Cerchiamo di mettere a fuoco due punti del progetto economico delineato da Walter Veltroni: tasse e sviluppo. Sulle tasse, ha detto: «Pagare meno, pagare tutti». È la stessa formula di Romano Prodi e Padoa-Schioppa; anzi, la stessa di Vincenzo Visco. Tutti promettono, grazie ad essa, una riduzione graduale delle tasse. Ma nasconde un equivoco. Per un ragionamento molto semplice. Poniamo che la somma totale che lo Stato incassa grazie al prelievo fiscale sia uguale a 1000 e che i contribuenti siano 100: ciascuno di essi paga mediamente 10. Se i contribuenti fossero 125, ciascuno di essi pagherebbe 8. Ecco in quale modo - secondo la sinistra - avverrebbe la riduzione della pressione fiscale. Niente affatto: perché rimarrebbe invariato il totale di 1000, cioè il prelievo complessivo dello Stato.
Ne deriva che la visione del ruolo dello Stato che Veltroni ha illustrato al Lingotto non differisce in niente da quella del resto della sinistra. La formula «pagare meno, pagare tutti» non contraddice quindi, come crede Veltroni, la cultura della sinistra che si riassume nello slogan «tassa e spendi». Il punto è che lo Stato deve ridurre il volume globale dei suoi introiti attraverso un salto di qualità nella efficienza dei servizi che rende alla società. Il Servizio sanitario statale costa ormai 100 miliardi di euro: una cifra enorme cui non corrisponde la qualità del servizio, cui deve aggiungersi una quota rilevante che i cittadini spendono di tasca propria quando vogliono ridurre i tempi di attesa sulle varie prestazioni (tralasciamo la qualità di queste). La novità sarebbe stata quella di dire: sanità, scuola, giustizia devono rispondere a certi parametri, e chi non li rispetta va a casa. Ma i sindacati - come ha ricordato qualche giorno fa Luca Cordero di Montezemolo - si sono arroccati nella Pubblica amministrazione e, come ripete Pietro Ichino, quasi sempre difendono i fannulloni o gli incompetenti. Eppure Veltroni li ha definiti «protagonisti di un nuovo patto». Senza però scendere in dettagli.

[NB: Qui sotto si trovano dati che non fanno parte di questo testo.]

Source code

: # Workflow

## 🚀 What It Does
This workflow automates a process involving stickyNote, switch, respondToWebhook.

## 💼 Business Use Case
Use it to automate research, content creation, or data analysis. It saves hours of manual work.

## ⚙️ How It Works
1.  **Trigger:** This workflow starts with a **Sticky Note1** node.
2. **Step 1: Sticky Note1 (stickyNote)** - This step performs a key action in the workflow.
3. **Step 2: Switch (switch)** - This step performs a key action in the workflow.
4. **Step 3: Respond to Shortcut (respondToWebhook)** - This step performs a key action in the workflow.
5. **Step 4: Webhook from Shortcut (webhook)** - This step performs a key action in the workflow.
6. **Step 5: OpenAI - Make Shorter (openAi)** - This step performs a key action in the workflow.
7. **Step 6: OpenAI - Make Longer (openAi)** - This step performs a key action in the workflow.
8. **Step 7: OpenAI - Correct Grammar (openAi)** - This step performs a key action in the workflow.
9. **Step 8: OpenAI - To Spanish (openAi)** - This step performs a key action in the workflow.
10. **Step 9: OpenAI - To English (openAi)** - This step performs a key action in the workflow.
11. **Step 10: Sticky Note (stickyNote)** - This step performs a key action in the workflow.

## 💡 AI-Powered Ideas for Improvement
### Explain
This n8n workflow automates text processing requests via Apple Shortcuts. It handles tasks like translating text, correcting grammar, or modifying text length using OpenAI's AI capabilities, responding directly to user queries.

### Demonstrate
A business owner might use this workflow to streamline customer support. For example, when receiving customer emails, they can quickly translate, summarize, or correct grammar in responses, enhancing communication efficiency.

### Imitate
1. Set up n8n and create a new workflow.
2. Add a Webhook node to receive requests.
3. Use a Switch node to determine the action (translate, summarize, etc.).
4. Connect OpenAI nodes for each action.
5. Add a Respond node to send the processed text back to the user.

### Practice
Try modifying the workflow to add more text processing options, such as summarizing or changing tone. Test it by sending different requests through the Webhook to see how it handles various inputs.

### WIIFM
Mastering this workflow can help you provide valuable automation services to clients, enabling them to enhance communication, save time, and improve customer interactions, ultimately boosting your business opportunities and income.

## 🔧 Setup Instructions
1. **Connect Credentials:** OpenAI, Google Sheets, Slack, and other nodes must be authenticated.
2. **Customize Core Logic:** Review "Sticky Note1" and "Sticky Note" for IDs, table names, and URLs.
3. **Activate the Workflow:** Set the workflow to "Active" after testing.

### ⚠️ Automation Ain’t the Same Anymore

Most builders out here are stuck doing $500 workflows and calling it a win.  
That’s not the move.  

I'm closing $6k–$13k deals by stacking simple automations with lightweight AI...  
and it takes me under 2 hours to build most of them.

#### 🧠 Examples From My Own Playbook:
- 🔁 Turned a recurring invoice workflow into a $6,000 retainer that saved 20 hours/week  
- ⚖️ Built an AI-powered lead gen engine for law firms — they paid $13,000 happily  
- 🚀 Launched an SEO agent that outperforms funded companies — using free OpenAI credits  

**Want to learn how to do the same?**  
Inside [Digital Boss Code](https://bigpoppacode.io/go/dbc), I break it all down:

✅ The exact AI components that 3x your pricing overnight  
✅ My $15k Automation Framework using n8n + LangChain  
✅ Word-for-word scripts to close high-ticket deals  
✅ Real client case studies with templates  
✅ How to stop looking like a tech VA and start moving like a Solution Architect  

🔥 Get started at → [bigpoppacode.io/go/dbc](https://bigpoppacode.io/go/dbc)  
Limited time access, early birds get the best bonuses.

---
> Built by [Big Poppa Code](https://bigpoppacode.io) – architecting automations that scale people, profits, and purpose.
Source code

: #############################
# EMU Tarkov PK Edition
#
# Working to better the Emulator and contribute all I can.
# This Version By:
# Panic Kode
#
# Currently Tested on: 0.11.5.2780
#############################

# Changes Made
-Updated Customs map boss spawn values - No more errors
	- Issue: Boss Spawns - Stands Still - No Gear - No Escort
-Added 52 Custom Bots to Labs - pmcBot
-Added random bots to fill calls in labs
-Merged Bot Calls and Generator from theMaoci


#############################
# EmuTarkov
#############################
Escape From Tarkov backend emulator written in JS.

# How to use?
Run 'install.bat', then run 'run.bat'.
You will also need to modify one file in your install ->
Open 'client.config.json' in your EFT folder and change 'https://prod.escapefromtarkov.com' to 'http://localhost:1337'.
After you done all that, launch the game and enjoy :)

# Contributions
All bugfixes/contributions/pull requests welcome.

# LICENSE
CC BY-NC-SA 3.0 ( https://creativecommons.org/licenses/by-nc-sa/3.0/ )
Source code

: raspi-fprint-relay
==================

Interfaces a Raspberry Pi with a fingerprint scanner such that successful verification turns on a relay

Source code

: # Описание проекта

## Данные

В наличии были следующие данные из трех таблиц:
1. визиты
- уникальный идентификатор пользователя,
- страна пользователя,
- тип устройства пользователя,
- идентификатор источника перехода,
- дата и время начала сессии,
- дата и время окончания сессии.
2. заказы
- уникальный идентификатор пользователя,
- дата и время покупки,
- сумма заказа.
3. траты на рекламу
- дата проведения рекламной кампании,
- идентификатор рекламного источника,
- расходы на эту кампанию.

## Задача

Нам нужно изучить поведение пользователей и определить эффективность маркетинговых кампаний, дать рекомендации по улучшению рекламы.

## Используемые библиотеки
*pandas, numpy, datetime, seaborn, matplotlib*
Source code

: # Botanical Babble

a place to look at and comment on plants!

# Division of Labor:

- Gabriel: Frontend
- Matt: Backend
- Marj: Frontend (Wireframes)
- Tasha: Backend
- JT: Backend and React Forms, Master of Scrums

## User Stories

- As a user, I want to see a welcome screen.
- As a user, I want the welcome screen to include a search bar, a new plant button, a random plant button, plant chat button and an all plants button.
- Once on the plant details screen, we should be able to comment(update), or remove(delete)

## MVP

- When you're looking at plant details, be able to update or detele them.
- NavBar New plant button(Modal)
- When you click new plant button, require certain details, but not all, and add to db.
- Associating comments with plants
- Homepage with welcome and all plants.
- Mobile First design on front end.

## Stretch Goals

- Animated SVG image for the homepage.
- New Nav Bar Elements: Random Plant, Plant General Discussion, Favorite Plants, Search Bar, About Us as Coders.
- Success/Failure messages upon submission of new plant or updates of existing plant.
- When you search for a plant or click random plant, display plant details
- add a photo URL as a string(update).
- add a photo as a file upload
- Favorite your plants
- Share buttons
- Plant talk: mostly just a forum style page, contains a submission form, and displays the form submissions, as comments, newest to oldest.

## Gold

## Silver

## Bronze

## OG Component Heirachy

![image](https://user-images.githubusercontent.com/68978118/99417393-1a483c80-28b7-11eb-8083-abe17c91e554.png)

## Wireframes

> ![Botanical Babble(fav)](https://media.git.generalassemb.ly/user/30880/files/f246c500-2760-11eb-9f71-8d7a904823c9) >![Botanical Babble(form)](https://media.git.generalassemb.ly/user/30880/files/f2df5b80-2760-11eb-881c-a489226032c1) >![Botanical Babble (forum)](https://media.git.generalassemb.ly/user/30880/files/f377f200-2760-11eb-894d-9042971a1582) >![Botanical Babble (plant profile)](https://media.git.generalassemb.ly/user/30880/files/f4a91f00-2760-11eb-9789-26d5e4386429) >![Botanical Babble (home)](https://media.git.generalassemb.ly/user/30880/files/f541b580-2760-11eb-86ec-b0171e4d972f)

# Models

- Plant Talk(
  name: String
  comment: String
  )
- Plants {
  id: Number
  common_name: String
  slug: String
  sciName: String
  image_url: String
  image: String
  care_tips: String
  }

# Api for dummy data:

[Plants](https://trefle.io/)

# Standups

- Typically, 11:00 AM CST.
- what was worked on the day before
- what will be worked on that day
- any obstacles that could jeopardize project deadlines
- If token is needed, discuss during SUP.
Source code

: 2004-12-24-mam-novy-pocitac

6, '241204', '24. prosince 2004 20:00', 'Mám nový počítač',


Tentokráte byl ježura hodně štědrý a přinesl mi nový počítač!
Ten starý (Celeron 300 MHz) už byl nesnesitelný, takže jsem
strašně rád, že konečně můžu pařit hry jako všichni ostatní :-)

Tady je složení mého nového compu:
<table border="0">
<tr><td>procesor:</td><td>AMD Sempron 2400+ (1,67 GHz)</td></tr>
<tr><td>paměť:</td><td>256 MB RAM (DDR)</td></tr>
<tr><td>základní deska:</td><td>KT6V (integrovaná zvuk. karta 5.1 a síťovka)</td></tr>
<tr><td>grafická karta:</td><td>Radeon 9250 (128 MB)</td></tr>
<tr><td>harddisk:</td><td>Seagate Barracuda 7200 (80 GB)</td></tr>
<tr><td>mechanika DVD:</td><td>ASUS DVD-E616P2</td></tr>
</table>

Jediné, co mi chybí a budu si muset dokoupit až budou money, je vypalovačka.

Veniamo allo sviluppo. Il futuro leader del Partito democratico ha proposto di riorganizzare il sistema produttivo in funzione della salvaguardia dell'ambiente, concentrandosi soprattutto sull'energia. Prospettiva affascinante di un mondo pulito. Ma, o ammette che questa rivoluzione sarà fatta dal mercato, con graduali conversioni delle aziende, e con l'apporto di un impulso organico da parte dello Stato, Europa permettendo, o dice che un passaggio accelerato a un sistema produttivo ecologico costringerebbe moltissime aziende a sospendere la produzione e licenziare in massa. Con mestiere, ha raccolto applausi con la battuta sulla Tav e sull'inquinamento che produce il traffico automobilistico: ma c'è da chiedergli che cosa ha fatto, in sei anni, nella sua Roma per renderla una città pulita ed ecologica. Alcune centinaia di taxi in più non risolvono il problema. È solo da prevedere che nei prossimi mesi farà riasfaltare molte strade e le farà pulire per ripetere l'operazione che il Pci fece con Bologna.

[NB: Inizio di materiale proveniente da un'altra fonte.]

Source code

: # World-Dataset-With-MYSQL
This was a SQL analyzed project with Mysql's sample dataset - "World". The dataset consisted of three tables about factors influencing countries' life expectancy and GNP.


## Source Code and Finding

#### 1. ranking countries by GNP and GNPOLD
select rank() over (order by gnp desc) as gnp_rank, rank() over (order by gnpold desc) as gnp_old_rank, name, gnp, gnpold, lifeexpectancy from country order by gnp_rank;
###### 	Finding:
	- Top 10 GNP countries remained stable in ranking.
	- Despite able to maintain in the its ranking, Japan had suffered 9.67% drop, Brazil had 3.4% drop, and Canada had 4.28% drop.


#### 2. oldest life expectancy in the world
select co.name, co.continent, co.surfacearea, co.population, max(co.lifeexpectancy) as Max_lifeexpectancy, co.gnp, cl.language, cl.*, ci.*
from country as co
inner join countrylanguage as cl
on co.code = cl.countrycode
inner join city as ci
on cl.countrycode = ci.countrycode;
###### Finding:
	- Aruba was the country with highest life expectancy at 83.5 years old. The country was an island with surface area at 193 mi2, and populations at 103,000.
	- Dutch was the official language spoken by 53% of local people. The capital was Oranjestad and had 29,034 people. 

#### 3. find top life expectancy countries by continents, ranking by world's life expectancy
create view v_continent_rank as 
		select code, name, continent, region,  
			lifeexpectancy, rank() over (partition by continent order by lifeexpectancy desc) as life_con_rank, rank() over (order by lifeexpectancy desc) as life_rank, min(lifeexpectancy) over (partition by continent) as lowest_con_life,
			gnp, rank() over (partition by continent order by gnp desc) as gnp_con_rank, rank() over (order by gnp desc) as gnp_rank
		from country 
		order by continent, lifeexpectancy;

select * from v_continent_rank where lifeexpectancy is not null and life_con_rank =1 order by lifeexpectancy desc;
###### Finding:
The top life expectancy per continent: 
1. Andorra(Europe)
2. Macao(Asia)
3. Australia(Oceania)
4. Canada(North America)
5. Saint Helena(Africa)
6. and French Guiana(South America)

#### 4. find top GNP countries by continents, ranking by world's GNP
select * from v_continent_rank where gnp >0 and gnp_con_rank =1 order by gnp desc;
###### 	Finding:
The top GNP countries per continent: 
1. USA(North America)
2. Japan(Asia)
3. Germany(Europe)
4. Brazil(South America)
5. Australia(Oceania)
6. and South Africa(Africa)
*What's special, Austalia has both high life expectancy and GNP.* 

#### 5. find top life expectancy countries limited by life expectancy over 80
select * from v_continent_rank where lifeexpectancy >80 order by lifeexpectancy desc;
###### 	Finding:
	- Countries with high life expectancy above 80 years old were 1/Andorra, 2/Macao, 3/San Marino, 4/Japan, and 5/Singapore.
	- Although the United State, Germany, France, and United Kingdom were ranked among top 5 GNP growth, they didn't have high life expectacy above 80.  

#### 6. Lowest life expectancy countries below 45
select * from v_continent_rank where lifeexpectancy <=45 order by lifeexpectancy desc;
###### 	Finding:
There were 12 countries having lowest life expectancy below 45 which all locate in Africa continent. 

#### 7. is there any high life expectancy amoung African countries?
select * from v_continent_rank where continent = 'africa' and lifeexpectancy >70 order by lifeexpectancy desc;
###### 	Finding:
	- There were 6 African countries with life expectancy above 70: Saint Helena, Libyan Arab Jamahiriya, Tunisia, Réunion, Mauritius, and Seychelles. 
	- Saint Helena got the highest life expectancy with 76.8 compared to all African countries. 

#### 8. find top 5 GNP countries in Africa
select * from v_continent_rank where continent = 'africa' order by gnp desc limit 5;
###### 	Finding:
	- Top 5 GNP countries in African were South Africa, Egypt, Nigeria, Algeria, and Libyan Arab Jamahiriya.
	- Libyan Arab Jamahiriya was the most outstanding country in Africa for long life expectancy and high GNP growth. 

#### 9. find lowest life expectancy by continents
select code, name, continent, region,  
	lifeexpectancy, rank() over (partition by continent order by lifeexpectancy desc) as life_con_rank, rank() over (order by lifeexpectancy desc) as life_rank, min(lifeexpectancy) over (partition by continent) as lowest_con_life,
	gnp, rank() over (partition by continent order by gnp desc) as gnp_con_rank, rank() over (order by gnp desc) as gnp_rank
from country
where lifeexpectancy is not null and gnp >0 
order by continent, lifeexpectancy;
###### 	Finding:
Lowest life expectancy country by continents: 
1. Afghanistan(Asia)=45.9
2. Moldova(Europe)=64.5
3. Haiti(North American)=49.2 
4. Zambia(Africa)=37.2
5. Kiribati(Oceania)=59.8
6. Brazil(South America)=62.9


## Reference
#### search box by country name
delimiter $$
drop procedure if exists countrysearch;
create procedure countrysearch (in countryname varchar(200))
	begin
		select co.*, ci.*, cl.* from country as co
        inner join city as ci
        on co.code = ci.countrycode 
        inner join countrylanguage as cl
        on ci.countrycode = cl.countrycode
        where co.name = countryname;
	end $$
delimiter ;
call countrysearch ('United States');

Veltroni non ha esposto una visione economica, come confermano i commenti dei grandi giornali «amici»: giudizi positivi, ma nessun entusiasmo.

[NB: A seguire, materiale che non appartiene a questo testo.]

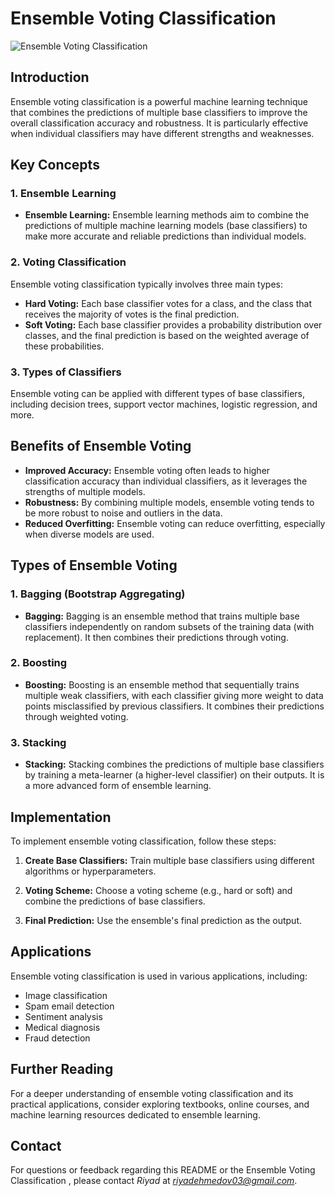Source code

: # Ensemble Voting Classification

![Ensemble Voting Classification](https://miro.medium.com/v2/resize:fit:1200/1*Z5yA-pn6r2I0R9chfjBbdg.png)

## Introduction
Ensemble voting classification is a powerful machine learning technique that combines the predictions of multiple base classifiers to improve the overall classification accuracy and robustness. It is particularly effective when individual classifiers may have different strengths and weaknesses.

## Key Concepts

### 1. Ensemble Learning
- **Ensemble Learning:** Ensemble learning methods aim to combine the predictions of multiple machine learning models (base classifiers) to make more accurate and reliable predictions than individual models.

### 2. Voting Classification
Ensemble voting classification typically involves three main types:
- **Hard Voting:** Each base classifier votes for a class, and the class that receives the majority of votes is the final prediction.
- **Soft Voting:** Each base classifier provides a probability distribution over classes, and the final prediction is based on the weighted average of these probabilities.

### 3. Types of Classifiers
Ensemble voting can be applied with different types of base classifiers, including decision trees, support vector machines, logistic regression, and more.

## Benefits of Ensemble Voting
- **Improved Accuracy:** Ensemble voting often leads to higher classification accuracy than individual classifiers, as it leverages the strengths of multiple models.
- **Robustness:** By combining multiple models, ensemble voting tends to be more robust to noise and outliers in the data.
- **Reduced Overfitting:** Ensemble voting can reduce overfitting, especially when diverse models are used.

## Types of Ensemble Voting

### 1. Bagging (Bootstrap Aggregating)
- **Bagging:** Bagging is an ensemble method that trains multiple base classifiers independently on random subsets of the training data (with replacement). It then combines their predictions through voting.

### 2. Boosting
- **Boosting:** Boosting is an ensemble method that sequentially trains multiple weak classifiers, with each classifier giving more weight to data points misclassified by previous classifiers. It combines their predictions through weighted voting.

### 3. Stacking
- **Stacking:** Stacking combines the predictions of multiple base classifiers by training a meta-learner (a higher-level classifier) on their outputs. It is a more advanced form of ensemble learning.

## Implementation
To implement ensemble voting classification, follow these steps:

1. **Create Base Classifiers:** Train multiple base classifiers using different algorithms or hyperparameters.

2. **Voting Scheme:** Choose a voting scheme (e.g., hard or soft) and combine the predictions of base classifiers.

3. **Final Prediction:** Use the ensemble's final prediction as the output.

## Applications
Ensemble voting classification is used in various applications, including:
- Image classification
- Spam email detection
- Sentiment analysis
- Medical diagnosis
- Fraud detection

## Further Reading
For a deeper understanding of ensemble voting classification and its practical applications, consider exploring textbooks, online courses, and machine learning resources dedicated to ensemble learning.

## Contact

For questions or feedback regarding this README or the Ensemble Voting Classification , please contact *Riyad* at *riyadehmedov03@gmail.com*.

Egli ha fatto un lungo spot pubblicitario per il nascituro Partito democratico, ma è rimasto prudentemente attaccato alla sedia di sindaco di Roma. Perché alla fine si è capito che è stato obbligato in fretta e furia a lasciare la panchina e scendere in campo per ridurre la pressione sul governo delle sinistre e fargli guadagnare tempo.